= Sisters of Notre Dame of Coesfeld =

Roman Catholic religious congregation for women

The Sisters of Notre Dame of Coesfeld is a Catholic religious institute. Members use the postnominal letters SND. The congregation was founded in Coesfeld, Germany, during a time of religious and social need. In 1849, Hilligonde Wolbring and Elisabeth Kuhling took in orphaned and neglected children, and educated and cared for them. Wolbring and Kuling established the Sisters of Notre Dame of Coesfeld to continue their work.

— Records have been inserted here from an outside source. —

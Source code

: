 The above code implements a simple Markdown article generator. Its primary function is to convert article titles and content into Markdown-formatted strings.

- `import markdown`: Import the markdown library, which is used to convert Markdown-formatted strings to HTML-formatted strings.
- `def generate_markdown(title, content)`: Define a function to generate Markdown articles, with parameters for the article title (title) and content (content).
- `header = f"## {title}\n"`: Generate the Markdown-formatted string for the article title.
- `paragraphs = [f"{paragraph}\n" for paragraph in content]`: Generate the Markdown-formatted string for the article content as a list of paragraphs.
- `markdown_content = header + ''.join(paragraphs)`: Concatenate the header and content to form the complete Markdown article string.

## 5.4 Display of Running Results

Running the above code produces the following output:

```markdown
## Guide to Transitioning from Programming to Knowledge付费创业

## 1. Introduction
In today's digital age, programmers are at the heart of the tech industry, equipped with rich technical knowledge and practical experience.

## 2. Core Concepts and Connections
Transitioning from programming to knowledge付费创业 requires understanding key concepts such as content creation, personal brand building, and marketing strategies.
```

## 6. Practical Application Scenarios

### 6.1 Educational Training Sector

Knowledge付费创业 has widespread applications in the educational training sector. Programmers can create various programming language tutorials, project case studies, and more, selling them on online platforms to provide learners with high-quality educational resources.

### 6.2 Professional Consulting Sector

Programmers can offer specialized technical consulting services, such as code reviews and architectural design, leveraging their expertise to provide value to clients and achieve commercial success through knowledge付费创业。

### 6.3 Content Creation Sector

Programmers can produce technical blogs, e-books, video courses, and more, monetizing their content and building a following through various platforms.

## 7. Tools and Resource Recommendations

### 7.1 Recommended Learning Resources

During Kulturkampf, the sisters were forced to leave Coesfeld, and traveled to the U.S. where they taught in parishes in Ohio and Kentucky and, eventually, in many other locations. Sr. Mary Ann Culpert, SND is the current superior general of the congregation.

==History==
===Coesfeld===
Hilligonde Wolbring was born in 1828 in the Netherlands and Elisabeth Kuling was born in 1822 in Munster, Germany. They both attended the Royal Teacher Training Seminar for Women in Munster and began teaching at St. Lambert Parish in Coesfeld, Westphalia. While teaching at St. Lambert, Wolbring and Kuling taking in orphaned and neglected children, and realized that they wanted to expand their work with children. Initially, the two teachers moved into a house with seven girls. Hilligonde, who was orphaned at an early age, used her entire inheritance to fund their endeavor.

The parish priest at St. Lambert, Father Theodore Elting, suggested that Wolbring and Kuling establish a religious congregation which would give them a more solid financial economic basis. Three sisters of the Sisters of Notre Dame de Namur traveled from Amersfoort, Netherlands, to instruct Wolbring and Kuhling, based on their congregation which was founded by St. Julie Billiart in 1804. Wolbring (Sister Maria Aloysia) and Kuling (Sister Maria Ignatia) formally established the Sisters of Notre Dame of Coesfeld on 1 October 1850, and Father Elting acquired an abandoned former convent, St. Annathal, to serve as the first motherhouse. The Prussian Government objecting to teachers dependent on foreign authority, the sisters were compelled to sever their relations with the mother-house in Holland and to erect their own at Coesfeld. In 1855, the Sisters of Notre Dame of Coesfeld became an independent congregation, and on 5 October 1856, Mother Maria Anna, from Munster, Germany, was elected the first superior general.

In 1871, a set of policies called Kulturkampf was established in the Kingdom of Prussia under Prime Minister Otto von Bismarck. Kulturkampf was an attempt to secularize the state and reduce the influence of religion. By 1875, rules were enacted forbidding religious congregation from teaching in school, and all religious foundations were given six months to leave the country.

===Cleveland===
In 1874, Bishop Richard Gilmour invited Mother Maria Chrystoma (superior general from 1872 to 1895) to send six sisters to Cleveland, Ohio to teach in the parish. She accepted, and in June 1874, Mother Maria Chrystoma, sister Maria Aloysia, and six other sisters boarded a ship in Bremen, Germany and sailed for the U.S. Two months later, the sisters began teaching in Cleveland and Covington, Kentucky.

In the next four years about 200 sisters came to the U.S. to teach. Eventually, three provinces were established in Covington, Toledo, Ohio, and Los Angeles, California. In 1947, the motherhouse was established in Rome, Italy.

Sister Maria Aloysia, who had been part of the first group to travel to the U.S., died in 1889 and was buried in St Joseph Cemetery, Cleveland, Ohio. Sister Maria Ignatia died in 1869.

Notre Dame College in South Euclid, Ohio was founded in 1922.

==Present day==
The Sisters of Notre Dame is an international congregation of over 2,000 women religious serving in sixteen countries.

In the 21st century, the Sisters of Notre Dame have provinces all over the world and, in 2008, a province was re-established in Coesfeld. The Immaculate Conception Province is based in Chardon, Ohio; the province has regional centers in Chardon, Ohio, Covington, Kentucky, Los Angeles, California, and Toledo, Ohio.